Task details: The lines to return are those below that contain the word "functions".

Stored dataset items
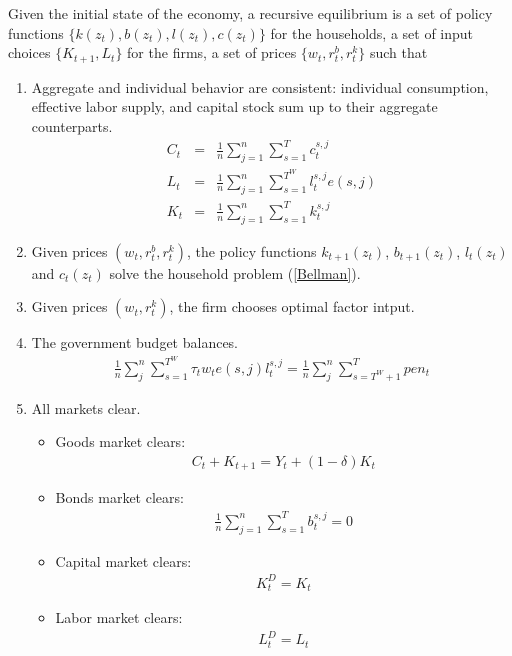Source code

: \documentclass[12pt]{article}
\begin{document}
Given the initial state of the economy, a recursive equilibrium is a set of policy functions $\{k(z_t), b(z_t), l(z_t), c(z_t)\}$  for the households, a set of input choices $\{K_{t+1}, L_t\}$ for the firms, a set of prices $\{w_t,r_t^b,r_t^k\}$ such that 
\begin{enumerate}
	\item Aggregate and individual behavior are consistent: individual consumption, effective labor supply, and capital stock sum up to their aggregate counterparts. 
		\begin{eqnarray}
			C_t&=& \frac{1}{n}\sum_{j=1}^{n}\sum_{s=1}^{T}c_t^{s,j}\\
			L_t&=&\frac{1}{n} \sum_{j=1}^{n}\sum_{s=1}^{T^W}l_t^{s,j}e(s,j)\\
			K_t&=&\frac{1}{n} \sum_{j=1}^{n}\sum_{s=1}^{T}k_t^{s,j}
		\end{eqnarray}
	\item Given prices $(w_t,r_t^b,r_t^k)$, the policy functions $k_{t+1}(z_t)$, $b_{t+1}(z_t)$, $l_{t}(z_t)$ and $c_{t}(z_t)$ solve the household problem (\ref{Bellman}). 
	\item Given prices $(w_t,r_t^k)$, the firm chooses optimal factor intput.   
	\item The government budget balances.  
	\begin{eqnarray} \frac{1}{n}\sum_{j}^{n}\sum_{s=1}^{T^W}\tau_tw_te(s,j)l_{t}^{s,j} = \frac{1}{n} \sum_{j}^{n}\sum_{s=T^W+1}^{T}pen_t
	\end{eqnarray}
	\item All markets clear.
	\begin{itemize}
		\item Goods market clears:
			\begin{eqnarray}
			C_t+K_{t+1}=Y_t+(1-\delta)K_t
			\end{eqnarray}
		\item Bonds market clears:
			\begin{eqnarray}
			\frac{1}{n}\sum_{j=1}^{n}\sum_{s=1}^{T}b_t^{s,j} =0
			\end{eqnarray}
		\item Capital market clears:
			\begin{eqnarray}
			K_t^D=K_t
			\end{eqnarray}
		\item Labor market clears:
			\begin{eqnarray}
			L_t^D=L_t
			\end{eqnarray}
	\end{itemize}
\end{enumerate}
\end{document}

Output for this exercise:
Given the initial state of the economy, a recursive equilibrium is a set of policy functions $\{k(z_t), b(z_t), l(z_t), c(z_t)\}$  for the households, a set of input choices $\{K_{t+1}, L_t\}$ for the firms, a set of prices $\{w_t,r_t^b,r_t^k\}$ such that 
	\item Given prices $(w_t,r_t^b,r_t^k)$, the policy functions $k_{t+1}(z_t)$, $b_{t+1}(z_t)$, $l_{t}(z_t)$ and $c_{t}(z_t)$ solve the household problem (\ref{Bellman}). 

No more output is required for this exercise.